Blog: Creek bank DANGER!
Fearless traveller Lloyd Junor recounts a heart-racing stunt at a treacherous creek crossing...
WE WERE IN THE Flinders Ranges, near Parachilna Gorge. It had rained all night until the van park in Hawker was awash. I had two lady passengers in the One-Ten Land Rover, and we needed to head north once out on the bitumen.
The rain had created some fast streams, and as I approached the bottom of a gully I
could see the water racing downhill. It was clear water. I had crossed this creek many times, but never seen it so full or fast. I edged forward in low range very slowly and then there was an almighty thump and the nose of the Landy suddenly dipped. Outside the car, what had happened was apparent.
The fast-flowing water had undercut the creek bank, and the ground I assumed to be solid was only a shelf of the former surface, with nothing under it. The Landy was sitting on its chassis, with the front wheels suspended in the water, and the rear wheels had no grip at all.
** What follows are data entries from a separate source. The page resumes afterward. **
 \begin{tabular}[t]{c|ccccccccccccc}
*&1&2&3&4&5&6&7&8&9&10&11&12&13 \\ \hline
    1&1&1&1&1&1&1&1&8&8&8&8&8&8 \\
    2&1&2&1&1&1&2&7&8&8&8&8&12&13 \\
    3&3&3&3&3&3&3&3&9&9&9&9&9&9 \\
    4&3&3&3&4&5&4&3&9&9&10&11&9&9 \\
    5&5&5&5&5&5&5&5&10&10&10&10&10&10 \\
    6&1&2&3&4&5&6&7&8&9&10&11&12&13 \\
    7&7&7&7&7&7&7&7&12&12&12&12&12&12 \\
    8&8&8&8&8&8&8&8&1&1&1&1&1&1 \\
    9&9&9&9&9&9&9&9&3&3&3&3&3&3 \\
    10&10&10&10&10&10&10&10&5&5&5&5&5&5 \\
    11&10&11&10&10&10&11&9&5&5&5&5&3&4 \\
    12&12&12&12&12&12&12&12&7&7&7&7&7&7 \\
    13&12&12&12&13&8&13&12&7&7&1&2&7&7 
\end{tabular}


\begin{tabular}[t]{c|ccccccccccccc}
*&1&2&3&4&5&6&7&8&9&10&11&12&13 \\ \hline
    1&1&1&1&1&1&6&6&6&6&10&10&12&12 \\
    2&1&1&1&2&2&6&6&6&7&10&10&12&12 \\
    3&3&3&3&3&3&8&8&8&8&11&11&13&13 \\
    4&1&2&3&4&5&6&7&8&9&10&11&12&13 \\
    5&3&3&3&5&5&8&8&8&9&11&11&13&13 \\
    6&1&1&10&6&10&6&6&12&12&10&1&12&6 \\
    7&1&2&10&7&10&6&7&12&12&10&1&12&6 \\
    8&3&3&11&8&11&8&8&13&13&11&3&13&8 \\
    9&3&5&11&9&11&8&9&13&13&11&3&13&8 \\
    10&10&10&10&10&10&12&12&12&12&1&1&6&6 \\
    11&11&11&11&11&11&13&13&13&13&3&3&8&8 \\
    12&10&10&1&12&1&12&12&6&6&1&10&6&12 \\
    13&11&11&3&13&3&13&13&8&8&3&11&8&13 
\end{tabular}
We had a PTO winch on the front, but it would have been impossible to mount the far bank of the creek – it was vertical. The front end would need to be lifted in order to get onto the far bank. One solution was to construct a ramp of stones for each front wheel to roll up on. There were hundreds of stones in the creek bed, so it was a matter of setting to and using stones to make a ramp for each wheel. Crikey!
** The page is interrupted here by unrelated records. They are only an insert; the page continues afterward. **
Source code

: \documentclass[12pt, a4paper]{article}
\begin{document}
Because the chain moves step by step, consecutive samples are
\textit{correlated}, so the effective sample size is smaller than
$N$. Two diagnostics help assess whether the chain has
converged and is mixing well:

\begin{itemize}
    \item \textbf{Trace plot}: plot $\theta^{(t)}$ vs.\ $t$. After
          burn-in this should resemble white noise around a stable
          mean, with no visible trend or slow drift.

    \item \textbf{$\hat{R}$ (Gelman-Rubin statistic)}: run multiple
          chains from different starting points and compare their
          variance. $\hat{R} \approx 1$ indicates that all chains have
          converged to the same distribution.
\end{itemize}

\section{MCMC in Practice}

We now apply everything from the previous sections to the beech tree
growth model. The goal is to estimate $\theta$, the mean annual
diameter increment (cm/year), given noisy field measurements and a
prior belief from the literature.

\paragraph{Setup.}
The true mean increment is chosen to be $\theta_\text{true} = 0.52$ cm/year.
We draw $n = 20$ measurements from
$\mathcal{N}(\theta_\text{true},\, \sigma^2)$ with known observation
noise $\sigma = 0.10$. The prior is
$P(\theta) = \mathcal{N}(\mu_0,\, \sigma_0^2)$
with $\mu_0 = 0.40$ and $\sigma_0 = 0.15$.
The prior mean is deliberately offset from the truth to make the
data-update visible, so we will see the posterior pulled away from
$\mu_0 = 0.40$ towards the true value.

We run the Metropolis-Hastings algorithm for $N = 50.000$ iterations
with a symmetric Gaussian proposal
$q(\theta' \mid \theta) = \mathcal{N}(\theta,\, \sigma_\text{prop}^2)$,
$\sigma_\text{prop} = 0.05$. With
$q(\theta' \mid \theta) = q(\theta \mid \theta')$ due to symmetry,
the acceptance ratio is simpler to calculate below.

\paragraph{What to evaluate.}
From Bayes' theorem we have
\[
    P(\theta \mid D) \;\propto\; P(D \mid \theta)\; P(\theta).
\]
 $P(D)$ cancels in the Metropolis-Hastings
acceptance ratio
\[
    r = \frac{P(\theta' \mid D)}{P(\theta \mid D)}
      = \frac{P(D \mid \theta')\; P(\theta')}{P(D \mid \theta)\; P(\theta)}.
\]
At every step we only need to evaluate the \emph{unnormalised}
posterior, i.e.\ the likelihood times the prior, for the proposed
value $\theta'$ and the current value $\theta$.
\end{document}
THE WATER WAS waist-deep and unbelievably icy. As the ramps grew in height, the rushing water pushed them over. They had to be built and rebuilt several times. Fortunately, there was no shortage of robust trees nearby, so I wrapped
a trunk protecor around a big tree and walked the winch cable out to it. With the winch cable as tight as a violin string, plus all wheels slowly rotating in low range,
the chassis screeched as the Landy was pulled across the surface.
Then came the moment of truth when the rear wheels dropped into the creek, and it seemed forever before the Landy's wheels began to help move it forward. The front crawled up the stone ramps, the rear sank into the water... then, suddenly, we were moving positively.
For a few moments I had feared the winch cable would break – then we would have been in real strife! All ended up alright, but at the time my heart was racing. It taught me to regard all creek banks with suspicion, even familiar ones. It’s a mistake I won’t make again!